Add Life Gym
12 week exercise schedule for 10-12 kgs weight gain
Day | Monday | Tuesday | Wednesday | Thursday | Friday | Saturday | Sunday |
Muscle | Chest & Triceps | Rest | Back & Biceps | Shoulder & Trapezius | Rest | Legs | Rest |
Warm up 5 minutes
CHEST
Barbell chest press (3 sets) – 15 x 12 x 10 reps
Incline bench db flyes (3 sets) – 12 x 10 x 8 reps
Cable cross over (3 sets) – 10 x 8 x 6 reps
Close grip bench press (3 sets) – 10 x 8 x 6 reps
Skull crusher/ French curl (3 sets) –10 x 8 x 6 reps.

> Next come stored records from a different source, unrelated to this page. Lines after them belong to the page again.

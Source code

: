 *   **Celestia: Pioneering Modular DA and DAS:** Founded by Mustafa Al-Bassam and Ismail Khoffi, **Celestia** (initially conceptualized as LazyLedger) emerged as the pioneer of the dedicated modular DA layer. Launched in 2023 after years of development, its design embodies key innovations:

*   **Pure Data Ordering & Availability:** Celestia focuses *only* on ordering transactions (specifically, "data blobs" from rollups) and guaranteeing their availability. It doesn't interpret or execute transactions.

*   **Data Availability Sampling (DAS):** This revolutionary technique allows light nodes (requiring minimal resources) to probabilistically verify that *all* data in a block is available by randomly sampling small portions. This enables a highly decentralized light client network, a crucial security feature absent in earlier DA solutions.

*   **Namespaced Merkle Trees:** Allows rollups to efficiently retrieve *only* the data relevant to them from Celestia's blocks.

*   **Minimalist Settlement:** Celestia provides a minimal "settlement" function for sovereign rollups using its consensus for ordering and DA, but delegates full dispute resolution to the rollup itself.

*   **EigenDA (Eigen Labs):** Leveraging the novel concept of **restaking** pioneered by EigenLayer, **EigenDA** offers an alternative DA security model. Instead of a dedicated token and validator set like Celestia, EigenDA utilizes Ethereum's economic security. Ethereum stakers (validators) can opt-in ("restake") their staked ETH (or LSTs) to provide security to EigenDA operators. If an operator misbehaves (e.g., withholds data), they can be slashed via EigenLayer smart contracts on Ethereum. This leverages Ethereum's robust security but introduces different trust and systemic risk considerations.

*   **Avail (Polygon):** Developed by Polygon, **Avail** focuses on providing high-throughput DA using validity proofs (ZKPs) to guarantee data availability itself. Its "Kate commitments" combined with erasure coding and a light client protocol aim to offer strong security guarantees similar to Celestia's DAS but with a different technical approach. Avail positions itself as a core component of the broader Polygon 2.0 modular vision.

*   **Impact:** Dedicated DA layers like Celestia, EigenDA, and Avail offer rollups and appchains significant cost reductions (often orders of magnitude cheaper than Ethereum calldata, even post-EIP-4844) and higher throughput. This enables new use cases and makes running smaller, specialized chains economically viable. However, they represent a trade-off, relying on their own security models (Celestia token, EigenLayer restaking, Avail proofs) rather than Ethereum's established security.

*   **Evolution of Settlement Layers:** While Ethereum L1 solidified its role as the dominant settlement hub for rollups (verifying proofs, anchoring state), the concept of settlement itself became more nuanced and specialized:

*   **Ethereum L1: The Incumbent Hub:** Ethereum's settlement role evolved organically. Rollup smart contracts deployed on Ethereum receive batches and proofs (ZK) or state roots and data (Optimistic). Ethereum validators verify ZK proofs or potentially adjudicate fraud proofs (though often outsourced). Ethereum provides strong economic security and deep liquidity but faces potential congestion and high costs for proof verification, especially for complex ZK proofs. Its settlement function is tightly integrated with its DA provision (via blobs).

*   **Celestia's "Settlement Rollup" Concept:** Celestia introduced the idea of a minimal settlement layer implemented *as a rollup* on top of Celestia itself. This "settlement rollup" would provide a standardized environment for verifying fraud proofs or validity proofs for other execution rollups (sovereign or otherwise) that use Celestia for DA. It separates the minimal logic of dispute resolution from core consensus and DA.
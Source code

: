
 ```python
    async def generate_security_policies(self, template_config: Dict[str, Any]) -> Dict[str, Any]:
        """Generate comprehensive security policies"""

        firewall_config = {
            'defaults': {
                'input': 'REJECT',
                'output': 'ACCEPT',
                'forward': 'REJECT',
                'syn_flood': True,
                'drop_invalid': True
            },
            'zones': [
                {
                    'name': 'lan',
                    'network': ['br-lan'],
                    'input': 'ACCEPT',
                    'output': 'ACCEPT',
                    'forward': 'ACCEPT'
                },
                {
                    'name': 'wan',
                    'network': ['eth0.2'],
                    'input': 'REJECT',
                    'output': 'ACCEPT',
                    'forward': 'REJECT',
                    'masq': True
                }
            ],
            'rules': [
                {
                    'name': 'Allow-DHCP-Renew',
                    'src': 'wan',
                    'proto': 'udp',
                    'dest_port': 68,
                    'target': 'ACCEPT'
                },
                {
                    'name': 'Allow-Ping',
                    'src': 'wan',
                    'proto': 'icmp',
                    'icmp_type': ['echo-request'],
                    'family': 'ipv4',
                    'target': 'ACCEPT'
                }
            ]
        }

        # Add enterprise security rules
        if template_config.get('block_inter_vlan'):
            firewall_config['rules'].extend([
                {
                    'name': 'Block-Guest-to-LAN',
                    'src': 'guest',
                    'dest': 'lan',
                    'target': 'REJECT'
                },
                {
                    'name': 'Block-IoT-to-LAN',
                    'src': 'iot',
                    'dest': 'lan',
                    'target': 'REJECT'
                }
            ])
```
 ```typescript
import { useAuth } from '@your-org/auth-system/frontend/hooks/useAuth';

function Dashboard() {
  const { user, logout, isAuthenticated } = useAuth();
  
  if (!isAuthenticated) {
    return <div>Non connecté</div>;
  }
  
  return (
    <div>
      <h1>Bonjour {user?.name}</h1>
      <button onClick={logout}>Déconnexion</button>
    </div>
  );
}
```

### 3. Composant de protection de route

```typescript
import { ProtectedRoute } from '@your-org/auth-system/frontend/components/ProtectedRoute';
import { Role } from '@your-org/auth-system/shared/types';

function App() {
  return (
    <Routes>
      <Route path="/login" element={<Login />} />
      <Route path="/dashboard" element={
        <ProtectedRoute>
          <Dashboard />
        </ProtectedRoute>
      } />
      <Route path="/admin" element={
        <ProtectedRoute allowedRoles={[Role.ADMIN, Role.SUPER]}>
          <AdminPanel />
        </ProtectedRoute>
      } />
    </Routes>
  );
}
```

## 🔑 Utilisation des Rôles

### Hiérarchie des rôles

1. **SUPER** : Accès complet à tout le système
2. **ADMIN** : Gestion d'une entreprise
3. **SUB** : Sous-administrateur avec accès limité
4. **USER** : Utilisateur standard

Wrist curl (3 sets) - 12 x 10 x 8 reps.
Stretches (15-30 seconds hold) for chest and triceps muscles.
BACK & BICEPS
Lat pull down or assisted pull ups (3 sets) – 15 x 12 x 10 reps.
Barbell bent over rowing (3 sets) – 12 x 10 x 8 reps
Straight arm pull down (3 sets) – 12 x 10 x 8 reps
Dead lift for lower back (3 sets) – 12 x 10 x 8 reps
Barbell biceps curl (3 sets) – 12 x 10 x 8 reps
Db biceps curl (3 sets) – 12 x 10 x 8 reps
Wrist curl (3 sets) - 12 x 10 x 8 reps.
Stretches (15-30 seconds hold) for back and biceps muscles.
SHOULDERS & TRAPEZIUS
Barbell shoulder press (3 sets) – 15 x 12 x 10 reps
Arnold press (3 sets) – 12 x 10 x 8 reps
Db lateral raise (3 sets) – 10 x 8 x 6 reps
Cable front raise (3 sets) – 10 x 8 x 6 reps
Reverse lateral raise (3 sets) – 10 x 8 x 6 reps
Barbell shrugs (4 sets) – 15 x 12 x 10 x 8 reps
Stretches (15-30 seconds hold) for shoulders and trapezius muscles.
LEGS
Barbell squats (3 sets) – 15 x 12 x 10 reps
Leg press (3 sets) – 15 x 12 x 10 reps
Leg extension (3 sets) – 15 x 12 x 10 reps
Stiffed legs deadlift (4 sets) – 15 x 12 x 10 x 8 reps
Standing calf raise (3 sets) – 15 x 15 x 15 reps
Seated calf raise (3 sets) - 15 x 15 x 15 reps
Abdominal curl (3 sets) – 15 x 15 x 15 reps
Reverse curl (3 sets) – 15 x 15 x 15 reps
Stretches (15-30 seconds hold) for leg muscles.